◆ **DATASET CONTENT**
======

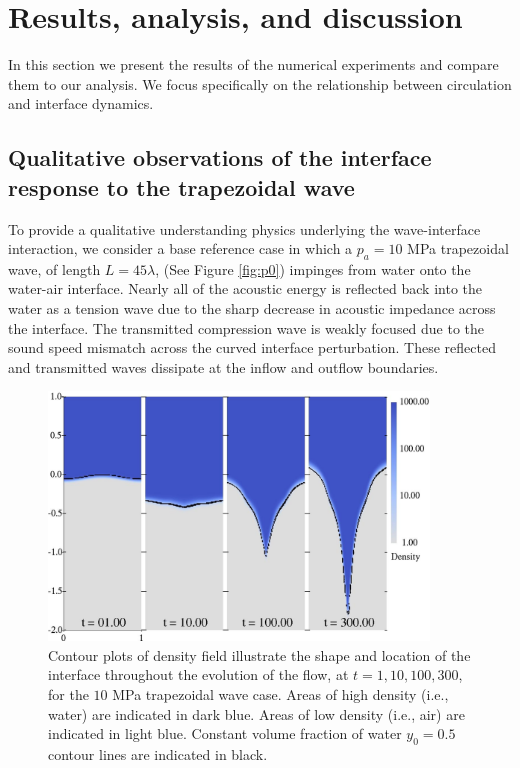 \section{Results, analysis, and discussion}%
\label{sec:results}%
% 
In this section we present the results of the numerical experiments
and compare them to our analysis. We focus specifically on the
relationship between circulation and interface dynamics.
% 
% 
\subsection{Qualitative observations of the interface response to the trapezoidal wave}
\label{subsec:Qualitative}
To provide a qualitative understanding physics underlying the
wave-interface interaction, we consider a base reference case in which
a $p_a=10$ MPa trapezoidal wave, of length $L=45\lambda$, (See Figure
\ref{fig:p0}) impinges from water onto the water-air interface. Nearly
all of the acoustic energy is reflected back into the water as a
tension wave due to the sharp decrease in acoustic impedance across
the interface. The transmitted compression wave is weakly focused due
to the sound speed mismatch across the curved interface
perturbation. These reflected and transmitted waves dissipate at the
inflow and outflow boundaries.
% 
\begin{figure}[h] 
  \centering
  \includegraphics[width=0.9\textwidth]{./figs/lung_figs/snapshots_density_t1}
  \caption[The evolution of the acoustically perturbed interface]
  {Contour plots of density field illustrate the shape and location of
    the interface throughout the evolution of the flow, at
    $t=1, 10, 100, 300$, for the $10$ MPa trapezoidal wave case. Areas
    of high density (i.e., water) are indicated in dark blue. Areas of
    low density (i.e., air) are indicated in light blue. Constant volume
    fraction of water $y_0 = 0.5$ contour lines are indicated in black.}
  \label{fig:interface_snapshots}
\end{figure}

======

◆ **TASK OBJECTIVE**
Reproduce the entire listing above precisely, but keep the images out.

◆ **OUTPUT OF THE EXERCISE**
 \section{Results, analysis, and discussion}%
\label{sec:results}%
% 
In this section we present the results of the numerical experiments
and compare them to our analysis. We focus specifically on the
relationship between circulation and interface dynamics.
% 
% 
\subsection{Qualitative observations of the interface response to the trapezoidal wave}
\label{subsec:Qualitative}
To provide a qualitative understanding physics underlying the
wave-interface interaction, we consider a base reference case in which
a $p_a=10$ MPa trapezoidal wave, of length $L=45\lambda$, (See Figure
\ref{fig:p0}) impinges from water onto the water-air interface. Nearly
all of the acoustic energy is reflected back into the water as a
tension wave due to the sharp decrease in acoustic impedance across
the interface. The transmitted compression wave is weakly focused due
to the sound speed mismatch across the curved interface
perturbation. These reflected and transmitted waves dissipate at the
inflow and outflow boundaries.
% 
\begin{figure}[h] 
  \centering
  \includegraphics[width=0.9\textwidth]{./figs/lung_figs/snapshots_density_t1}
  \caption[The evolution of the acoustically perturbed interface]
  {Contour plots of density field illustrate the shape and location of
    the interface throughout the evolution of the flow, at
    $t=1, 10, 100, 300$, for the $10$ MPa trapezoidal wave case. Areas
    of high density (i.e., water) are indicated in dark blue. Areas of
    low density (i.e., air) are indicated in light blue. Constant volume
    fraction of water $y_0 = 0.5$ contour lines are indicated in black.}
  \label{fig:interface_snapshots}
\end{figure}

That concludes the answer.